I am usually not the biggest fan of horror anime. The overly edgy art style of shows like Death Note and Tokyo Ghoul does not appeal to me, so you can imagine my surprise after watching the first two episodes of Gleipnir. I’m grateful I didn’t miss out on this gem, and I wish I watched it sooner.
Based on the manga by Sun Takeda, Gleipnir follows Shuichi Kagaya, a high school student with the ability to turn into a large monster that looks like a giant dog costume. After saving Clair Aoki from attempting suicide, the two work together to search for Clair’s sister, Elena, who they believe is the one who killed their parents. They soon learn that Shuichi’s transformation was caused by a wish made by him or someone else by giving a golden coin to a mysterious man. Along the way, Shuichi and Clair run into others transformed by the coins. Whether friend or foe, the two appear to be more than able to face even the toughest of opponents no matter their allegiance.
Shuichi and Clair’s dynamic is rather interesting. When transformed, Clair climbs inside of Shuichi, controlling the movements of his monster form. It’s very similar to a relationship between pilots in mech anime, with a gross twist. Clair is outgoing and relentless, often taking charge of situations. She is much more violent than most of the other characters. Clair’s personality contrasts greatly with Shuichi, who acts timid at first, as if he is scared of the monster within him. As the series goes on, Clair breaks him out of his shell, with his personality slowly beginning to match his appearance.
While mostly simple, Pine Jam’s (Gamers!) animation shines greatly in the series’ many fight scenes. The last three episodes, in particular, are amazing and filled with fluid animation. The art style for the human characters is nothing super special. However, it truly shines with the designs for the creatures. My personal favorite is Tadanori Sanbe, who spent his coin to become stronger, wishing to find a worthy opponent. He cares very little for the coin hunt, desiring to fight other monsters instead.
However, my favorite characters are easily Chihiro Yoshioka and Isao Kasuga. Chihiro acts as the opposite of Clair. She cares deeply about all of the members of their group and also has a unique bond with Shuichi. That does not mean she is beyond acting aggressive, but she often hides her true feelings inside of herself, similar to Shuichi. Unlike the rest of the cast, her transformation is minimal and is mostly useless in a fight. Similarly, Isao is a pacifist, preferring to run rather than fight. His transformation allows him to grow plants, one of the most useful abilities in Gleipnir. The rest of the Gatherers are interesting as well and create an interesting group dynamic for Shichi and Clair to work within.

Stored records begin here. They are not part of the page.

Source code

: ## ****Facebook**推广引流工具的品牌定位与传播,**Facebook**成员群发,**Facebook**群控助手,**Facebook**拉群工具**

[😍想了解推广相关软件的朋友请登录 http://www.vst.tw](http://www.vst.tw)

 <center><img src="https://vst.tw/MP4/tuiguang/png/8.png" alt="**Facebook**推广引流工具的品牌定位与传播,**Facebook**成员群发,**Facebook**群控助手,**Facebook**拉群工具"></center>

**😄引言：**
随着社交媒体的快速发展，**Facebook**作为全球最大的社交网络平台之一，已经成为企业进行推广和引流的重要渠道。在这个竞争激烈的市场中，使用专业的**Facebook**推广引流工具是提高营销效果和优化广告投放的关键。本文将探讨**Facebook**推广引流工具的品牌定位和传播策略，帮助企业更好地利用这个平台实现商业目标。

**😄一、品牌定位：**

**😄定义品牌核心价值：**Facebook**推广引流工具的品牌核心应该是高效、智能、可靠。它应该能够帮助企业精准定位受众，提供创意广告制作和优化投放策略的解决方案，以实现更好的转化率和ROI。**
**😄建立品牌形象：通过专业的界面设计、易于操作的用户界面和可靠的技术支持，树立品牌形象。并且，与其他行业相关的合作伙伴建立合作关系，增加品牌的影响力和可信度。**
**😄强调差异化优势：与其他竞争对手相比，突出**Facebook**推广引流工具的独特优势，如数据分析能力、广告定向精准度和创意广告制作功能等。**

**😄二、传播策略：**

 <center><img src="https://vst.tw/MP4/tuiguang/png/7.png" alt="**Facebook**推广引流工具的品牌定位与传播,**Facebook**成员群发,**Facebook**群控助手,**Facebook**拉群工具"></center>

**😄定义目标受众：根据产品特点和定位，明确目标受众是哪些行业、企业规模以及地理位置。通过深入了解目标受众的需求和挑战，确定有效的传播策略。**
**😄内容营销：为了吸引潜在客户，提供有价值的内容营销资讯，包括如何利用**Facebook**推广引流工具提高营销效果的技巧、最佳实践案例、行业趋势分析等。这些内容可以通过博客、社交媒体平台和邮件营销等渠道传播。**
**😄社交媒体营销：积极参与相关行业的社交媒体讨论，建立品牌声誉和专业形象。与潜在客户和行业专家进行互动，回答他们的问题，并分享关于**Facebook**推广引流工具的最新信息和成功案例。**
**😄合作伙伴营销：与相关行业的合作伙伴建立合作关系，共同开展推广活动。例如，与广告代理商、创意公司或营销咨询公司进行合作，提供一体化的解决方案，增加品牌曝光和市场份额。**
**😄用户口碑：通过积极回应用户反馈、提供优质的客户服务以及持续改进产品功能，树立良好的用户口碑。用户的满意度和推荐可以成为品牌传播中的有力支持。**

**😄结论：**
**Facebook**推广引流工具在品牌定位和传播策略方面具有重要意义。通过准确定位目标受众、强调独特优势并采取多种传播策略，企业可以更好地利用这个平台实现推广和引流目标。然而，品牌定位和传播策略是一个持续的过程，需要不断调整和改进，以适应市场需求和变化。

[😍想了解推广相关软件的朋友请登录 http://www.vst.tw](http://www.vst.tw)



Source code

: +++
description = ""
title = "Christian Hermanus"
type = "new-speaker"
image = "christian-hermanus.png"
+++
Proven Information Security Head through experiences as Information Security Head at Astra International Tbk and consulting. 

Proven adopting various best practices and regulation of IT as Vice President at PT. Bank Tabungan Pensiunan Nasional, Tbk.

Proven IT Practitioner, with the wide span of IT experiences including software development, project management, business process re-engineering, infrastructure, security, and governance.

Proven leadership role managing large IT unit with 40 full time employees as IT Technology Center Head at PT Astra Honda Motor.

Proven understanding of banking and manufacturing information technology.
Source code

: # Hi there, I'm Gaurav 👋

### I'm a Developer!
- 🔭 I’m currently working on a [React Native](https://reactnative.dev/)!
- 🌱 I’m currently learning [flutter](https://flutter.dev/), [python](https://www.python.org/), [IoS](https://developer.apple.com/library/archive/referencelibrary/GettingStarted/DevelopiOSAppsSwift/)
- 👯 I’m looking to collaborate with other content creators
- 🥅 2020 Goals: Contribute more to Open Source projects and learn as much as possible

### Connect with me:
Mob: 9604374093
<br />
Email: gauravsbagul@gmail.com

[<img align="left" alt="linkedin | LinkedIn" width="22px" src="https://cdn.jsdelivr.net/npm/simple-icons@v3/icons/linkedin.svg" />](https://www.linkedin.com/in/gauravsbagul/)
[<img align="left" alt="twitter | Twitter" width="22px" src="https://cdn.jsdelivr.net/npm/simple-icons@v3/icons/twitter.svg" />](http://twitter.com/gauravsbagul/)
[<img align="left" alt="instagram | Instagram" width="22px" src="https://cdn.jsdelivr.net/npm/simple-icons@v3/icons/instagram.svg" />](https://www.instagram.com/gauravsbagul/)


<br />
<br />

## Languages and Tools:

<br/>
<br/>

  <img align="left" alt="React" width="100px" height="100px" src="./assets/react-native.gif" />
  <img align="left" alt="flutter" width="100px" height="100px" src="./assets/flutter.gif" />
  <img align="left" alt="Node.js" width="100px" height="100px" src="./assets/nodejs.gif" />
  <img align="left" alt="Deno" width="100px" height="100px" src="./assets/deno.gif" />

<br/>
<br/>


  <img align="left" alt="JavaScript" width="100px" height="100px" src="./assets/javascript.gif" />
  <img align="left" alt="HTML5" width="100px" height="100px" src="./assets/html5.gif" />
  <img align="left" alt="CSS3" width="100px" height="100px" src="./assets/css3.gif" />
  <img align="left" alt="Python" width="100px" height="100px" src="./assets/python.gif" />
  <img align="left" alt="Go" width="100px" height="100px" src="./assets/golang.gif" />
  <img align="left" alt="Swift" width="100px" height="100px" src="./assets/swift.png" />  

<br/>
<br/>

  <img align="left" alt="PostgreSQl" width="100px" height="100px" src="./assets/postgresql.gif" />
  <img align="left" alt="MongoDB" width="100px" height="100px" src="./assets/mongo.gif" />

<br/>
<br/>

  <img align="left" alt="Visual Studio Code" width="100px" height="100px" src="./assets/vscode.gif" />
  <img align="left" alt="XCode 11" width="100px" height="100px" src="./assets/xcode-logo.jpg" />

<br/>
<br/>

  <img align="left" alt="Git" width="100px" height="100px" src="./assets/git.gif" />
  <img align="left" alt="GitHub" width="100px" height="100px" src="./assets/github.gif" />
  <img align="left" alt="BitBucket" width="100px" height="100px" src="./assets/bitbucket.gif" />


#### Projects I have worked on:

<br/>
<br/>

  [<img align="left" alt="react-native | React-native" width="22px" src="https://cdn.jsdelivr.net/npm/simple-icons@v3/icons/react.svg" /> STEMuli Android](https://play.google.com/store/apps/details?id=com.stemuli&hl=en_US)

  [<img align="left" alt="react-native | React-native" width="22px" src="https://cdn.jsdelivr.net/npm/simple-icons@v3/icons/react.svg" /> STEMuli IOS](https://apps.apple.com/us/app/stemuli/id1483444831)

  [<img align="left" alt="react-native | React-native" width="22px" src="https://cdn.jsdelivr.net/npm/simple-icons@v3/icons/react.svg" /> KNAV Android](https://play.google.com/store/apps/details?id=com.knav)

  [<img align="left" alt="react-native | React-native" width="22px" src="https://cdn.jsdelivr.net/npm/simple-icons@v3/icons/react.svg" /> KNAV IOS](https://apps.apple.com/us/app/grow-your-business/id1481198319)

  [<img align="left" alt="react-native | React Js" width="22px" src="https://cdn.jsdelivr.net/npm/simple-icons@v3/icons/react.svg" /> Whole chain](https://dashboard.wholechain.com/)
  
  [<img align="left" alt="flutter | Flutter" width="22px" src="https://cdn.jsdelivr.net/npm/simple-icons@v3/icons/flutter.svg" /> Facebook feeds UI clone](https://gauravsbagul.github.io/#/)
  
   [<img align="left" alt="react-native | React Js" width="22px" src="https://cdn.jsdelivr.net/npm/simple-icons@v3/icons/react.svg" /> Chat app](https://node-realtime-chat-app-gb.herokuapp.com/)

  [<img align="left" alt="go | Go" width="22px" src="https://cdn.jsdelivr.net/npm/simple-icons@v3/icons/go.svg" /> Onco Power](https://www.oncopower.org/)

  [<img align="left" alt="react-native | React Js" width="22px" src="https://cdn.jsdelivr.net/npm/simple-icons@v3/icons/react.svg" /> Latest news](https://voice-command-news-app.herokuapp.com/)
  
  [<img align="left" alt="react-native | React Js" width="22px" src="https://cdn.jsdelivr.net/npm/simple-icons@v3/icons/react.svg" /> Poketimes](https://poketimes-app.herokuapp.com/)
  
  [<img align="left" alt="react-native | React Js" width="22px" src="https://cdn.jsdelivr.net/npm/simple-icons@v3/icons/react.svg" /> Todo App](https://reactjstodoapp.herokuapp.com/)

Elena is an interesting antagonist, bringing out the worst qualities of those around her. This is most noticeable during each of Shuichi and Clair’s confrontations with her. She feels emotionless and distant, likely due to her own ghostly transformation. The minor antagonists are really entertaining as well, especially Madoka and Taguchi. The two of them are members of a larger gang of monsters who use their powers to climb out of the hole society made for them. They are just trying to survive, and they believe finding all the coins could eventually lead them to salvation.
The series receiving an English dub over the last couple months is what finally got me to watch, and it was worth it. ADR (Automated Dialogue Replacement) Director Amber Lee Conners (ACTORS: Songs Connection) and script writer Leah Clark (One Piece) did a fantastic job with the English dub. This was my first time hearing Ry McKeand in an anime, and he did a wonderful job presenting how complicated Shuichi is through his voicework. I am especially impressed with Brittney Karbowski’s portrayal as Clair, particularly because of how different Clair is from any other character she has voiced. Morgan Laure’s quiet and stoic portrayal of Elena originally felt a little stale, but I soon realized that it was primarily due to how emotional the character once was. Outside of the main cast, the stand outs were Michelle Marie (Chihiro), Kieran Flitton (Yota Murakami), Casey Mongillo (Isao Kasuga), Daman Mills (Ikeuchi) and David Wald (Madoka).
Gleipnir was an interesting series that would have heavily benefitted from being two cour instead of one. The ending, while serviceable, left too many questions unanswered. Hopefully the second season will solve my issues with the first, but for now Gleipnir is an entertaining horror-action anime with some deeper themes underneath the surface. You can watch the series subbed and dubbed on Funimation.